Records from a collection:
+++
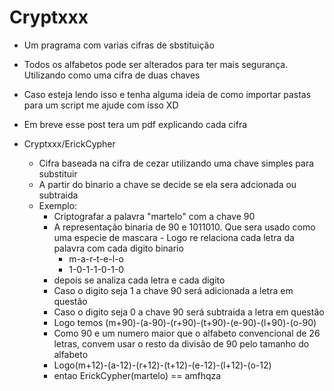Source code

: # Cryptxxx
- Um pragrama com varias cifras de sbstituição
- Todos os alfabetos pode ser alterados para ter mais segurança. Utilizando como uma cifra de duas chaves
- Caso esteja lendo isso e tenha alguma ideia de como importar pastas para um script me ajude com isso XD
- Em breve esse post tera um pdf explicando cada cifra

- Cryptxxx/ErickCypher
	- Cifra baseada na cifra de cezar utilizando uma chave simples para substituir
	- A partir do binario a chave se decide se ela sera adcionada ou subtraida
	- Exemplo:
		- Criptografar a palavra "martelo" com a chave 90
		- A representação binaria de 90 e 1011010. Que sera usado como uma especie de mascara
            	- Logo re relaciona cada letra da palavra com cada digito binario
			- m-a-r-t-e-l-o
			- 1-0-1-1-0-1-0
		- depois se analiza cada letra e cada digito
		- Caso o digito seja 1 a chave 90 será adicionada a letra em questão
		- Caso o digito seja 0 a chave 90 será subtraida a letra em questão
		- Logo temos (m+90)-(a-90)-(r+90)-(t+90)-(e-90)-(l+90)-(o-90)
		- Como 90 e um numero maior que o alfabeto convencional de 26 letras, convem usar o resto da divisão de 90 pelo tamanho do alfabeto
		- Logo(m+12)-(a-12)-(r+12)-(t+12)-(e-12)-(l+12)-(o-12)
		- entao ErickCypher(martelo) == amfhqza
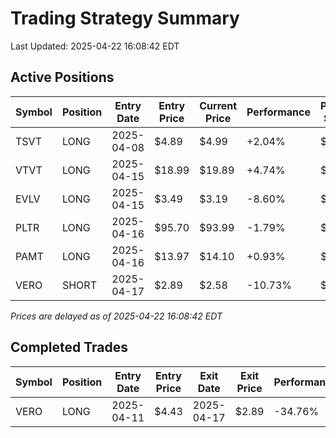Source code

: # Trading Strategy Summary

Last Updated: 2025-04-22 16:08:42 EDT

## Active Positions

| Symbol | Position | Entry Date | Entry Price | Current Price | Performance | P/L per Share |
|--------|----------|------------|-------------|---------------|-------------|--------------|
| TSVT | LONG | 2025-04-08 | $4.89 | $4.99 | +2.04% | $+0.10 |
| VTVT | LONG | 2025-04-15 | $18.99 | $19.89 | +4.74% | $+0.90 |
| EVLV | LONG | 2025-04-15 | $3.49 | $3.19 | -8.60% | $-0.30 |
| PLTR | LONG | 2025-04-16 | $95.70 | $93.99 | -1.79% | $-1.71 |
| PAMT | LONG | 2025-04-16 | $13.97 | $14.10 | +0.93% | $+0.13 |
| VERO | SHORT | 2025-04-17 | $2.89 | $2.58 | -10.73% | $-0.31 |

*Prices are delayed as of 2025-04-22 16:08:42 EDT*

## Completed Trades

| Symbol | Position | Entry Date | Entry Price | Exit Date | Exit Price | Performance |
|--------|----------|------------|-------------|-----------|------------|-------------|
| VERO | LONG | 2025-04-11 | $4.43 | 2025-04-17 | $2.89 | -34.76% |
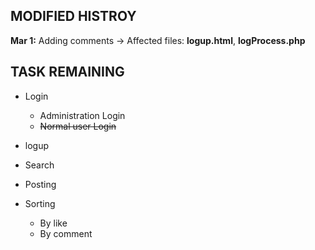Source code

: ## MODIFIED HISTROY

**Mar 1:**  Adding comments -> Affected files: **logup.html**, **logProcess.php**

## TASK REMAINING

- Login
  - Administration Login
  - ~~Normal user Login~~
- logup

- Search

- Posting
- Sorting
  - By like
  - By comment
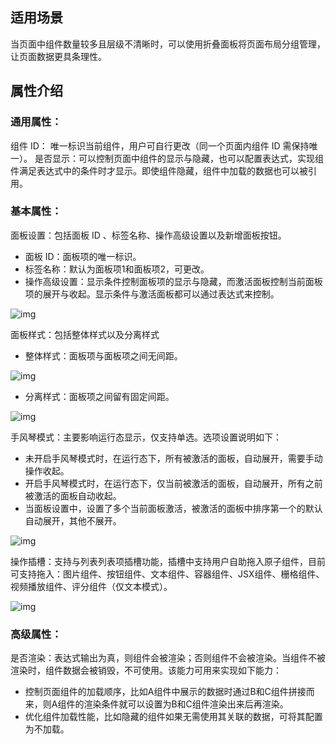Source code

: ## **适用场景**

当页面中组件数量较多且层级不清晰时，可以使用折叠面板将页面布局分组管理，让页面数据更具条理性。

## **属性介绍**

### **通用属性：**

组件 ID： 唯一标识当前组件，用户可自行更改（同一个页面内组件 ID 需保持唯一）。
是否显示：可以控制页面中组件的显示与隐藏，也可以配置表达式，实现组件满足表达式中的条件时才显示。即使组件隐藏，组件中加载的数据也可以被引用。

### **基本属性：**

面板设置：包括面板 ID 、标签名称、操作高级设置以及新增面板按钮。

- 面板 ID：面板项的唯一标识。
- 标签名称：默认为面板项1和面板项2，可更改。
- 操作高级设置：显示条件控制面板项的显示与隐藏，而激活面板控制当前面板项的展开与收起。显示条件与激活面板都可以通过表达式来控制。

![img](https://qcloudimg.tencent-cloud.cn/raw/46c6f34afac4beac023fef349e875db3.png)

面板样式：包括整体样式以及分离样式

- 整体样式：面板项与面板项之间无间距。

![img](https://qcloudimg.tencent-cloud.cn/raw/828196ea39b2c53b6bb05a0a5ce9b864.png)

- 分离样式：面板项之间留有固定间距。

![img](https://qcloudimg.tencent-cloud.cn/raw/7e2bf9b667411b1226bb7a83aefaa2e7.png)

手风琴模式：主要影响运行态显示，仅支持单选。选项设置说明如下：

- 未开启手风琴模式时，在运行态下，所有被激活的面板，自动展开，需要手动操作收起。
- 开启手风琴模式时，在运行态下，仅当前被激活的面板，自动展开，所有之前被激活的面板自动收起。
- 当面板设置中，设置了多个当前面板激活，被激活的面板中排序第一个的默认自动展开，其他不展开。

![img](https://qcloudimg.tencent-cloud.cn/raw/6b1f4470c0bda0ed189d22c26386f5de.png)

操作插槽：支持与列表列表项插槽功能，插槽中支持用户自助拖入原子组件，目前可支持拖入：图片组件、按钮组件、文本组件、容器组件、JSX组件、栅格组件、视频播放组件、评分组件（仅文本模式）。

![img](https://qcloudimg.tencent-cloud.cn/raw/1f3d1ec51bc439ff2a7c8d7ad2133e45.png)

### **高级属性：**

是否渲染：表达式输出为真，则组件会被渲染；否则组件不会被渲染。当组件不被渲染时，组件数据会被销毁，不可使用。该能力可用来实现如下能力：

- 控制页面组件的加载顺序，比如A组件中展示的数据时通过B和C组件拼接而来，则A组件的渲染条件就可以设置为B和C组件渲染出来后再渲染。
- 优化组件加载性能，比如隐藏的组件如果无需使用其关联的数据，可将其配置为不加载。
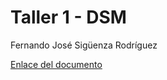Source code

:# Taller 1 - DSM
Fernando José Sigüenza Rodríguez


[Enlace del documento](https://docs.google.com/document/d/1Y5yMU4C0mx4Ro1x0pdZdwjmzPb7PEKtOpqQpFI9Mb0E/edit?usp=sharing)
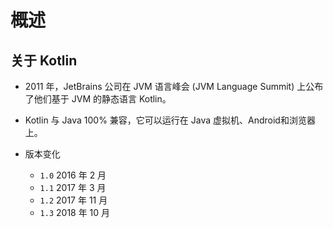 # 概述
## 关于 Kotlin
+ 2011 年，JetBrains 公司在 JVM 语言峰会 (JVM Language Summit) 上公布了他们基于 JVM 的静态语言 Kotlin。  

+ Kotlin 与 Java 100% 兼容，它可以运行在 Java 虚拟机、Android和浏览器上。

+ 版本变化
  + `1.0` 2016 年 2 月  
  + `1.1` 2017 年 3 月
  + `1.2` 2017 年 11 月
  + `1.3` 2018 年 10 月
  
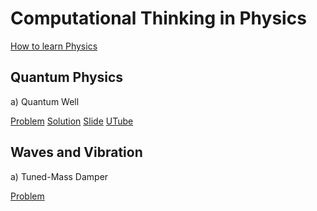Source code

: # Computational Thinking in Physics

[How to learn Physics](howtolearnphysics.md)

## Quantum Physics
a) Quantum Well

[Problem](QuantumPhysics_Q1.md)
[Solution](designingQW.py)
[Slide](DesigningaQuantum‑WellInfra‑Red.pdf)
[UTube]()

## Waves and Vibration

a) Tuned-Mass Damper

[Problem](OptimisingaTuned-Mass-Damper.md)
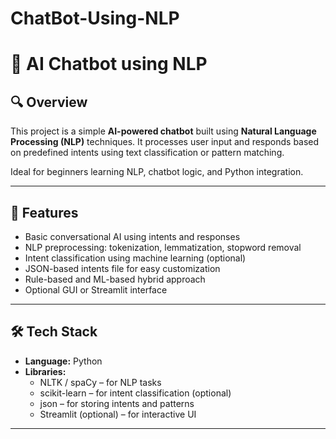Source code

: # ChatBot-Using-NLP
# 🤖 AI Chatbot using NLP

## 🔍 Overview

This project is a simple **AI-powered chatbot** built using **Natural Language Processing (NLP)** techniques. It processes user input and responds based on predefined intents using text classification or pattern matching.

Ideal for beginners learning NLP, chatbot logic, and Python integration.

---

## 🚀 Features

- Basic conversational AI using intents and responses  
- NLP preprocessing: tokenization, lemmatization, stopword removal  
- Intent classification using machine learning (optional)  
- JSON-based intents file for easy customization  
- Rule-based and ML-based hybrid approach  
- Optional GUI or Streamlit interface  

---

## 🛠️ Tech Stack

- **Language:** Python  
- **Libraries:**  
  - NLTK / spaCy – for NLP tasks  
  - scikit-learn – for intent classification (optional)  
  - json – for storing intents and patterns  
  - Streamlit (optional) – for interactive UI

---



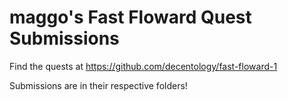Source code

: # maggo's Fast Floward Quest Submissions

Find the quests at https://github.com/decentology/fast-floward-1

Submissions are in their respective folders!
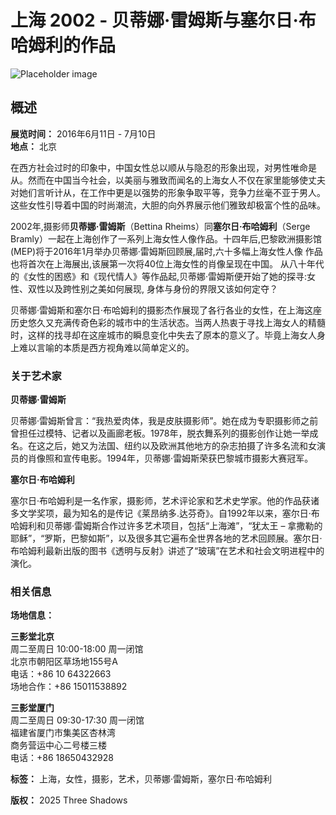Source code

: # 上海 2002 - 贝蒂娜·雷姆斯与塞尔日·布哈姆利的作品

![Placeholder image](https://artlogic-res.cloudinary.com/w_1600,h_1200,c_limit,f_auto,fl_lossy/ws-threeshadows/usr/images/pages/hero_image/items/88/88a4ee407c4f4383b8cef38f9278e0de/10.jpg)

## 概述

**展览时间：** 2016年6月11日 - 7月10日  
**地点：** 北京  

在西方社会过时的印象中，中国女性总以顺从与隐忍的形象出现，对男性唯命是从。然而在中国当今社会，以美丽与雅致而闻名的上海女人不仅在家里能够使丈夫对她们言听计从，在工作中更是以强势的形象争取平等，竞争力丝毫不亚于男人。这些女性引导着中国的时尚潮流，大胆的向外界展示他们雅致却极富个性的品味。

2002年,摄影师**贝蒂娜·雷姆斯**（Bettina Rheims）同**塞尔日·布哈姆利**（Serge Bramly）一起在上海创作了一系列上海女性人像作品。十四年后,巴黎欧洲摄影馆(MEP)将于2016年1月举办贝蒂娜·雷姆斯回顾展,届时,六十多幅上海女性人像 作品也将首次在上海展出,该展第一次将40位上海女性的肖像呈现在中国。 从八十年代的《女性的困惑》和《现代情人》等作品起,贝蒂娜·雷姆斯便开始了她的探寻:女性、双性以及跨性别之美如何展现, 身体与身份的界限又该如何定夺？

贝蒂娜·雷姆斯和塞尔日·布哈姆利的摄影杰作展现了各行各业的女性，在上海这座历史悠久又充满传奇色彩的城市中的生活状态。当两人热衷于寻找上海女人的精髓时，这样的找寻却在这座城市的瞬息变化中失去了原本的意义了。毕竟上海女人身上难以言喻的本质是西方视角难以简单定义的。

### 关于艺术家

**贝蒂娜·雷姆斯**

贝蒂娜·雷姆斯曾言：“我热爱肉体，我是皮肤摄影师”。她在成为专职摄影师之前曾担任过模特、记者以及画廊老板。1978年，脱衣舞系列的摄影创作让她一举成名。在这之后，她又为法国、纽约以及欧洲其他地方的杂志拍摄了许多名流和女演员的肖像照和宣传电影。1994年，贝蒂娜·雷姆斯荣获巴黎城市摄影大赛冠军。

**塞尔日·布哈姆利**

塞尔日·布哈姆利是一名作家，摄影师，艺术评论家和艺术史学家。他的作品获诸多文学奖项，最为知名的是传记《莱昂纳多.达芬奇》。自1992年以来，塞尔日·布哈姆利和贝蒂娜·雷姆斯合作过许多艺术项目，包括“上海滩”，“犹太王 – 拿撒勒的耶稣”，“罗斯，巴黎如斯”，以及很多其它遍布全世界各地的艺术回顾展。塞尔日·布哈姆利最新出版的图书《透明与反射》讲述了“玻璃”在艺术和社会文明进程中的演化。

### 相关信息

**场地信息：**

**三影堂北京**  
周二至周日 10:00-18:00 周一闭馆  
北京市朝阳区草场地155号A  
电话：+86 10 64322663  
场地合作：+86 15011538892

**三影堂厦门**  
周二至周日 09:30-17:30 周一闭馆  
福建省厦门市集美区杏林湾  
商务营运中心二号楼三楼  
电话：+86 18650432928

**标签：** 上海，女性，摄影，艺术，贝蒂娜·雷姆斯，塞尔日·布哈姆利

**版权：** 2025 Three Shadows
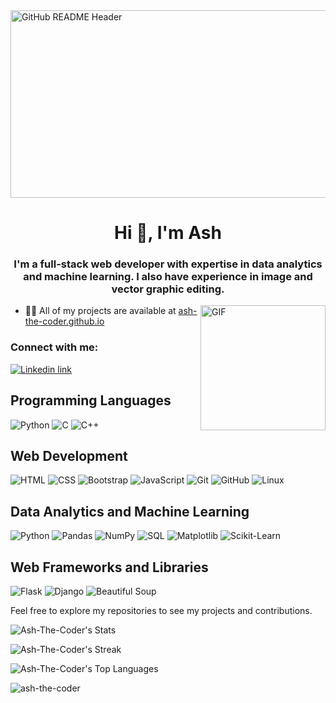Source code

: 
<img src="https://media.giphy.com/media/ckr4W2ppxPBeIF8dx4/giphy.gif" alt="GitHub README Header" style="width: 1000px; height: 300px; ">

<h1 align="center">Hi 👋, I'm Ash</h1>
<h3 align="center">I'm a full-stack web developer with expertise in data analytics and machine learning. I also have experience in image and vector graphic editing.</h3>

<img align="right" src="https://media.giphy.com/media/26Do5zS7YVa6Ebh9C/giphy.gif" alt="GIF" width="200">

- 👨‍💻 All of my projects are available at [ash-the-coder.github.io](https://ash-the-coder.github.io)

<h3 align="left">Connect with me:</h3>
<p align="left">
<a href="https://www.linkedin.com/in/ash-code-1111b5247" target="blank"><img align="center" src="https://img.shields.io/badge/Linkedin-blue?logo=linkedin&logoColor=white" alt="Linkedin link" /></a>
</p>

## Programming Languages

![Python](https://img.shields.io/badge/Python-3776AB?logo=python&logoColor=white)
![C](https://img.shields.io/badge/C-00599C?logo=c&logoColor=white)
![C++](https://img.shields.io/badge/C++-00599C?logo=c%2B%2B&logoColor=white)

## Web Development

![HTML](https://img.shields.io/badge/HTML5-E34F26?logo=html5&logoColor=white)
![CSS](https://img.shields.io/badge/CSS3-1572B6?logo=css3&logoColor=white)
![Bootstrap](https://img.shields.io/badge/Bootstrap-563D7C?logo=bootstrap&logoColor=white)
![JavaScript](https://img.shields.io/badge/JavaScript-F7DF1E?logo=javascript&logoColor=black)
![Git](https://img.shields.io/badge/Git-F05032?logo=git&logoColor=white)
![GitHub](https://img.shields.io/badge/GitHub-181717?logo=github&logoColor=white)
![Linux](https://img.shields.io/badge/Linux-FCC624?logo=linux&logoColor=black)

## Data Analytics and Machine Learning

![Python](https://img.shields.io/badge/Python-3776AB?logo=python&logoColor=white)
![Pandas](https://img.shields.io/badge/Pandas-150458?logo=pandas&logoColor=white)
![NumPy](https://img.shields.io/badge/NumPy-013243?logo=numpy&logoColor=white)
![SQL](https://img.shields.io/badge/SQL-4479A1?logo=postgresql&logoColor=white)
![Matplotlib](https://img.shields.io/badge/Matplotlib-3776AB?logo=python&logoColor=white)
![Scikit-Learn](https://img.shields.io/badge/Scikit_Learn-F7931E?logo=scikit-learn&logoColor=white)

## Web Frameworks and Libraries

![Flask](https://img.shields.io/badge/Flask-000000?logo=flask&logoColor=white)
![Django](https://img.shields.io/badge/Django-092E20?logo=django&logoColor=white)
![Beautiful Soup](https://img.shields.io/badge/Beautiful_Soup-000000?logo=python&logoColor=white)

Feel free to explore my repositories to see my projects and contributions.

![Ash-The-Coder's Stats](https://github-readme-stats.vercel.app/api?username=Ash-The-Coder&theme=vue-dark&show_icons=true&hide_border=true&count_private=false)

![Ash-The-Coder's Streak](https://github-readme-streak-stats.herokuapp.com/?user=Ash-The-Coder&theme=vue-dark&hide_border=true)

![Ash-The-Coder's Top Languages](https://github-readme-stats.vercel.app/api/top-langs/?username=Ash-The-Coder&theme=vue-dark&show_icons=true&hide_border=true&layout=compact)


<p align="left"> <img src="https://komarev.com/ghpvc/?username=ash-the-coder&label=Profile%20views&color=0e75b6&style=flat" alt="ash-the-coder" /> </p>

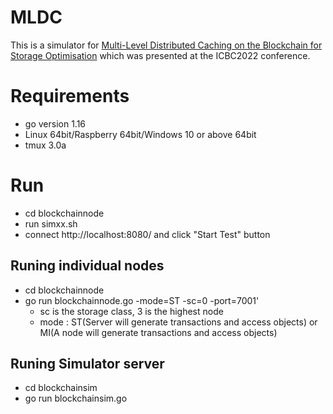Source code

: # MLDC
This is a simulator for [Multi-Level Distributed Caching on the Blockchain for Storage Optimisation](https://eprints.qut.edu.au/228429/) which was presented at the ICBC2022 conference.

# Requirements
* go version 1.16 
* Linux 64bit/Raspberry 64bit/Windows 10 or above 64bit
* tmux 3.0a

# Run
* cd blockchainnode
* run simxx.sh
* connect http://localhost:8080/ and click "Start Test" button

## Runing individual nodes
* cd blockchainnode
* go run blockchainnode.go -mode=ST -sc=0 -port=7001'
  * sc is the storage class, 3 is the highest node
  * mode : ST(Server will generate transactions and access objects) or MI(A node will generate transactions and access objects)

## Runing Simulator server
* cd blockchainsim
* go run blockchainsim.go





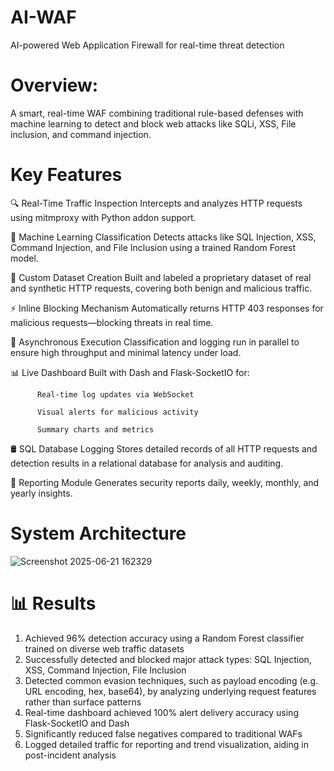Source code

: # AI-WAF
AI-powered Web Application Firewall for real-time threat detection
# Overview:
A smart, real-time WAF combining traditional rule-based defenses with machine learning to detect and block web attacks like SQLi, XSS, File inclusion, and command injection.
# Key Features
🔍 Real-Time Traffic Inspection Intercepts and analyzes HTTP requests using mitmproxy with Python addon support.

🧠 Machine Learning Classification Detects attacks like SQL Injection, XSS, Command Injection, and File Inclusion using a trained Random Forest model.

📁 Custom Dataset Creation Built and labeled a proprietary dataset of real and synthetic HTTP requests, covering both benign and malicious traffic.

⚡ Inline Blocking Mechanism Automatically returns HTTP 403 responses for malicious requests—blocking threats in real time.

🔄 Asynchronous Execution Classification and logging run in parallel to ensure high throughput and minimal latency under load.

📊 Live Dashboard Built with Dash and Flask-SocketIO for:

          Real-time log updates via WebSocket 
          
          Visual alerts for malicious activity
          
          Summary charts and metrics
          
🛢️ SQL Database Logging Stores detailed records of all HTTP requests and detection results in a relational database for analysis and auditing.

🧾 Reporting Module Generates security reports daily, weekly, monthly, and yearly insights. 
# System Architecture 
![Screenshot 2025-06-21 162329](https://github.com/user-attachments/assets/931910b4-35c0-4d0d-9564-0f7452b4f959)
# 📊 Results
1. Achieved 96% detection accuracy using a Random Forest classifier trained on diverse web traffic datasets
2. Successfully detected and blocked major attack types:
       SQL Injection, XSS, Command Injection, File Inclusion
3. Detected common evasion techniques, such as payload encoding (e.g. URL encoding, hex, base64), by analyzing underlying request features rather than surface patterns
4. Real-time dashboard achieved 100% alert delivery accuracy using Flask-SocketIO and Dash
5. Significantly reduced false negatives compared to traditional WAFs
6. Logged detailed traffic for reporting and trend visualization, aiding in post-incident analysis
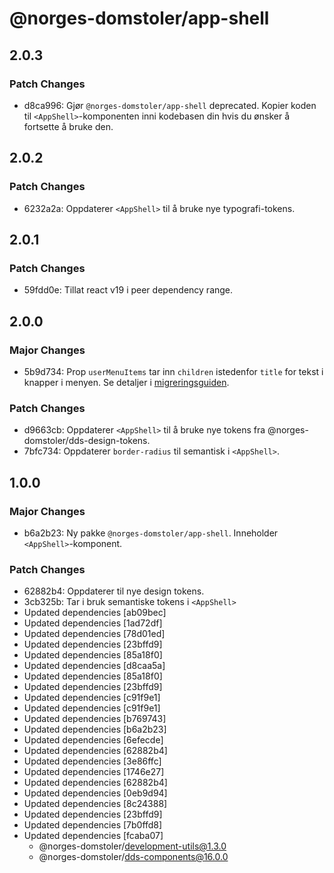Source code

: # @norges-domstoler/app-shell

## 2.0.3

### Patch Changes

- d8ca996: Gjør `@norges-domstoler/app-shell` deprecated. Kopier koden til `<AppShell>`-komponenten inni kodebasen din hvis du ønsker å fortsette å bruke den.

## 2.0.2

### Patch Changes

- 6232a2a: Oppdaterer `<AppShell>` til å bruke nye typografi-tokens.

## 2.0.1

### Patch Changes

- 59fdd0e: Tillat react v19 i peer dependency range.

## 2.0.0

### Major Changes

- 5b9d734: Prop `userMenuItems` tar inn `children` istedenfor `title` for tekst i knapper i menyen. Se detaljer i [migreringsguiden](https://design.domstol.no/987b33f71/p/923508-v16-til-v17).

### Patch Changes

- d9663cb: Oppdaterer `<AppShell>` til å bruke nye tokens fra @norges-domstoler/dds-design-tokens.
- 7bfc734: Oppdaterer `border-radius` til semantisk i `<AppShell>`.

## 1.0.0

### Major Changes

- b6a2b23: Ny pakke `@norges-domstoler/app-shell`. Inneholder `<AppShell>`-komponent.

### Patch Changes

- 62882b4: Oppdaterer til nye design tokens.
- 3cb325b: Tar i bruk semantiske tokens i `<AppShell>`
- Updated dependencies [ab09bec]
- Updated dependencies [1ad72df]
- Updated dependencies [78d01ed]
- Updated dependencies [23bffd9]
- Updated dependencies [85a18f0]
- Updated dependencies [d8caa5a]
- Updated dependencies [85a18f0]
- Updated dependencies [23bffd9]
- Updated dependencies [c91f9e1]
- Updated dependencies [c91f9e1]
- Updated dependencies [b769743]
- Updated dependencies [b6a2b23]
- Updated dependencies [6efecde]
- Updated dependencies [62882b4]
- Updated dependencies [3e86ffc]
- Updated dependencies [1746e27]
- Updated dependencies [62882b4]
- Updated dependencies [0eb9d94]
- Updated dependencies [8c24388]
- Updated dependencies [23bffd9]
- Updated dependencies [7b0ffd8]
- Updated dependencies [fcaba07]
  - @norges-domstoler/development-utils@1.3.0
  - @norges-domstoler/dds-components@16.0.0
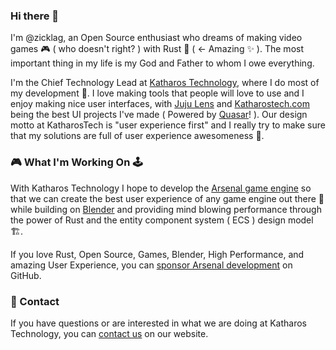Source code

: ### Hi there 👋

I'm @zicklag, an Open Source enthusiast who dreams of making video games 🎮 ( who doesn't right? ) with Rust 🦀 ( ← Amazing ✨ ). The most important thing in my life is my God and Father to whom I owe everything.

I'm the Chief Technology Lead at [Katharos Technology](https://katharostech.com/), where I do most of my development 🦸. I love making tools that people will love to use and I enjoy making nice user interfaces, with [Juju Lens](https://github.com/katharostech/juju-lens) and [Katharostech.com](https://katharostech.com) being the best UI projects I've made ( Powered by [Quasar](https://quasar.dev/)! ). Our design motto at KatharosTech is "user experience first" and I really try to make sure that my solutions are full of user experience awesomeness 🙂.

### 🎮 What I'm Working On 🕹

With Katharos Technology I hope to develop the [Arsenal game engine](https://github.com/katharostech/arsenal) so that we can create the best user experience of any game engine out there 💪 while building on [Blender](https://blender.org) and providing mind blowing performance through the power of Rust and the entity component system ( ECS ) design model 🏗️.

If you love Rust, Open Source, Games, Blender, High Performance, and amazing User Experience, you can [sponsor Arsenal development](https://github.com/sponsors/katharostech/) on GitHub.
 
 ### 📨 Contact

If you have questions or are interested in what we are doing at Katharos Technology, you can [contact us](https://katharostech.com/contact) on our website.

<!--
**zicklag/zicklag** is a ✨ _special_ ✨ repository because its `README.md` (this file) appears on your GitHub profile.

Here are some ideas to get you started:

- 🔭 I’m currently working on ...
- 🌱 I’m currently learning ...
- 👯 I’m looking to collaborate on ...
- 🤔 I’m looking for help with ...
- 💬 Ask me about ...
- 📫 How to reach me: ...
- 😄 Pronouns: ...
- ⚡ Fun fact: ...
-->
+++
* **Goal of the exercise**:
Filtering the entries above by the word "标签名称", copy each line that matches.

* **Your solution**:
面板设置：包括面板 ID 、标签名称、操作高级设置以及新增面板按钮。
- 标签名称：默认为面板项1和面板项2，可更改。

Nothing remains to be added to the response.